| TRY IT |
Exclude the images and transcribe the entries below precisely.

━━━━━ DATA PROVIDED ━━━━━

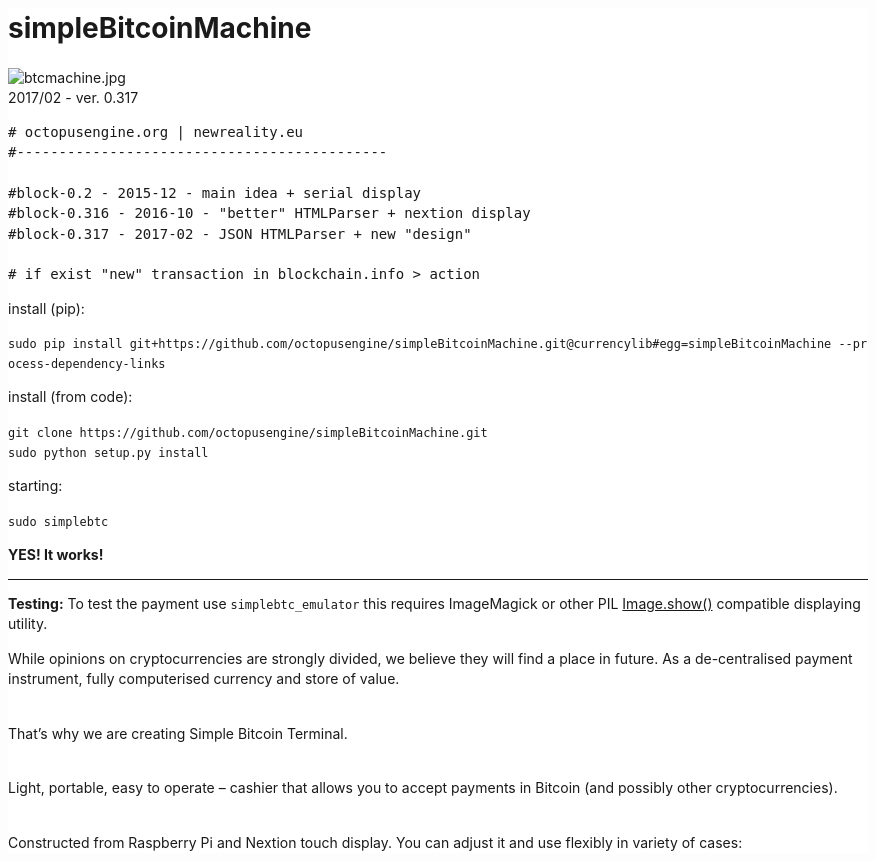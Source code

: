 # simpleBitcoinMachine

<img src="https://raw.githubusercontent.com/octopusengine/simpleBitcoinMachine/master/images/bm17.JPG" alt="btcmachine.jpg " width="800"><br />
2017/02 - ver. 0.317<br />
<pre>
# octopusengine.org | newreality.eu
#--------------------------------------------

#block-0.2 - 2015-12 - main idea + serial display
#block-0.316 - 2016-10 - "better" HTMLParser + nextion display
#block-0.317 - 2017-02 - JSON HTMLParser + new "design"

# if exist "new" transaction in blockchain.info > action
</pre>

install (pip):<br>
```
sudo pip install git+https://github.com/octopusengine/simpleBitcoinMachine.git@currencylib#egg=simpleBitcoinMachine --process-dependency-links
```

install (from code):<br>
```
git clone https://github.com/octopusengine/simpleBitcoinMachine.git
sudo python setup.py install
```

starting:<br>
```
sudo simplebtc
```

<b>YES! It works!</b>
<hr />

**Testing:**
To test the payment use `simplebtc_emulator` this requires ImageMagick or other PIL [Image.show()](http://pillow.readthedocs.io/en/3.4.x/reference/Image.html#PIL.Image.Image.show) compatible displaying utility.


While opinions on cryptocurrencies are strongly divided, we believe they will find a place in future. As a de-centralised payment instrument, fully computerised currency and store of value.<br /><br />

That’s why we are creating Simple Bitcoin Terminal.<br /><br />

Light, portable, easy to operate – cashier that allows you to accept payments in Bitcoin (and possibly other cryptocurrencies).<br /><br />

Constructed from Raspberry Pi and Nextion touch display. You can adjust it and use flexibly in variety of cases:<br />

━━━━━

| TASK RESPONSE |
Source code

: # simpleBitcoinMachine

<img src="https://raw.githubusercontent.com/octopusengine/simpleBitcoinMachine/master/images/bm17.JPG" alt="btcmachine.jpg " width="800"><br />
2017/02 - ver. 0.317<br />
<pre>
# octopusengine.org | newreality.eu
#--------------------------------------------

#block-0.2 - 2015-12 - main idea + serial display
#block-0.316 - 2016-10 - "better" HTMLParser + nextion display
#block-0.317 - 2017-02 - JSON HTMLParser + new "design"

# if exist "new" transaction in blockchain.info > action
</pre>

install (pip):<br>
```
sudo pip install git+https://github.com/octopusengine/simpleBitcoinMachine.git@currencylib#egg=simpleBitcoinMachine --process-dependency-links
```

install (from code):<br>
```
git clone https://github.com/octopusengine/simpleBitcoinMachine.git
sudo python setup.py install
```

starting:<br>
```
sudo simplebtc
```

<b>YES! It works!</b>
<hr />

**Testing:**
To test the payment use `simplebtc_emulator` this requires ImageMagick or other PIL [Image.show()](http://pillow.readthedocs.io/en/3.4.x/reference/Image.html#PIL.Image.Image.show) compatible displaying utility.


While opinions on cryptocurrencies are strongly divided, we believe they will find a place in future. As a de-centralised payment instrument, fully computerised currency and store of value.<br /><br />

That’s why we are creating Simple Bitcoin Terminal.<br /><br />

Light, portable, easy to operate – cashier that allows you to accept payments in Bitcoin (and possibly other cryptocurrencies).<br /><br />

Constructed from Raspberry Pi and Nextion touch display. You can adjust it and use flexibly in variety of cases:<br />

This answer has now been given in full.